Three films in, Tatiana Maslany has become the centre of gravity in Osgood Perkins’s evolving horror universe.
Per trades, Maslany has joined the cast of The Young People, Osgood Perkins’s latest for NEON. The announcement confirms what’s been taking shape for months: Maslany is no longer just a repeat collaborator, she’s become integral to the tone and texture of Perkins’s recent work.
With The Monkey, Keeper, and now The Young People, Maslany and Perkins seem to be building a creative partnership that threads through his current cycle of horror.
The Monkey divided critics, but Maslany’s performance as the weary single mother Lois drew near-unanimous praise. She gave the film its only emotional constant, grounding its splattery absurdity in genuine fatigue and fear. Almost every review singled her performance out as truthful, a human centre that kept the story from tipping into parody.
Perkins seems to have taken note. Keeper (due 14 November 2025 via NEON) was written for her, and her casting in The Young People suggests Perkins was happy with the results.
Maslany has also been outspoken about the direction of big-studio entertainment, publicly criticising Disney after recent controversies around the suspension of late-night host Jimmy Kimmel. The fallout may or may not have cost her a comfortable future in the Marvel pipeline.
If she isn’t returning to She-Hulk, that leaves space for work like this – semi-indie horror that can afford to be darker, self-contained, and artistically alive. NEON’s run with Perkins has become a small laboratory for this kind of film: studio-grade craft at independent scale, where smart performances and directorial vision are backed with decent budget.

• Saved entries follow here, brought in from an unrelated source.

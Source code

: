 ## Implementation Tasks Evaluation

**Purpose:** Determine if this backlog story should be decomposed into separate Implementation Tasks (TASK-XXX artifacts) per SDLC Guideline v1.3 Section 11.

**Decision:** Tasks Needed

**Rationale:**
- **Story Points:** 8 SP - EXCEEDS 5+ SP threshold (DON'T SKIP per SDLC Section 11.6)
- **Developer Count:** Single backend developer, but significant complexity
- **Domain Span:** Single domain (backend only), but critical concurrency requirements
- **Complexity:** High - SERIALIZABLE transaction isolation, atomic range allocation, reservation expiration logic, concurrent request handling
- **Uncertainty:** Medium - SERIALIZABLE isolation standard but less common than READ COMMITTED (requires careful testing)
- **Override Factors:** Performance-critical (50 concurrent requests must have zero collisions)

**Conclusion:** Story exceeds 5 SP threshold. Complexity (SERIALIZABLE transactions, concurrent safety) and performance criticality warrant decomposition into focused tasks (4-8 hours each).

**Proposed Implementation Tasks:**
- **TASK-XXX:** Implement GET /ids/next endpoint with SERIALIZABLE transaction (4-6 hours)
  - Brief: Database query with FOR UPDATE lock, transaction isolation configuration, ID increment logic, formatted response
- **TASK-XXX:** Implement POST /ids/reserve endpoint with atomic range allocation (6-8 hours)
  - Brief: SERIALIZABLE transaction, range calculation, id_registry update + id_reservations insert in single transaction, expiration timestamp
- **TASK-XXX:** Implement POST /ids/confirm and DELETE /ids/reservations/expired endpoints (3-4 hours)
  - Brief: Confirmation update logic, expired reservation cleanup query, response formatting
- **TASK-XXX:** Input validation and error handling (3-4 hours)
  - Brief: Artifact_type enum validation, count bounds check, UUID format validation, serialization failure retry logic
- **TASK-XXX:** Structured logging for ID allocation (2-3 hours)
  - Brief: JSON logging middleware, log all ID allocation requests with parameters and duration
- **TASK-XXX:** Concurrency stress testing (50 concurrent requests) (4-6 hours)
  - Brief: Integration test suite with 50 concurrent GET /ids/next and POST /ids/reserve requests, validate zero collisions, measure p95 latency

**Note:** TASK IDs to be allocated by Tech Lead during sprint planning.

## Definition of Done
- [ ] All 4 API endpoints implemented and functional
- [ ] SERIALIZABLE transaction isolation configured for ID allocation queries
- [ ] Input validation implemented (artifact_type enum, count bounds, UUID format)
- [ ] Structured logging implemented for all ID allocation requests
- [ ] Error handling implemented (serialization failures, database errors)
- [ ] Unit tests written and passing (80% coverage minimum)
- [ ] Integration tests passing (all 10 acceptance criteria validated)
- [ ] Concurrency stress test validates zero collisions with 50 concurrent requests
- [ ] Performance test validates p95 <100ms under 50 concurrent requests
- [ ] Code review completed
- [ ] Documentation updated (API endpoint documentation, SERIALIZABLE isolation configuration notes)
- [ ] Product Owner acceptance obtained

Production on The Young People is currently underway in Vancouver. Lola Tung and Nico Parker remain the headline leads, joined now by Maslany alongside Brendan Hines, Heather Graham, and Johnny Knoxville. Cinematography is by Galo Olivares, whose gorgeously realised work on Roma and Longlegs suggests another stylish descent into dread.
The film is described as a coming-of-age horror story set in the late 1990s, following two teenage girls whose friendship warps under unseen influence. Perkins’s last few scripts have blurred psychological horror with cosmic unease; this one appears to continue that trajectory.
The Young People is slated for a 2026 release through NEON.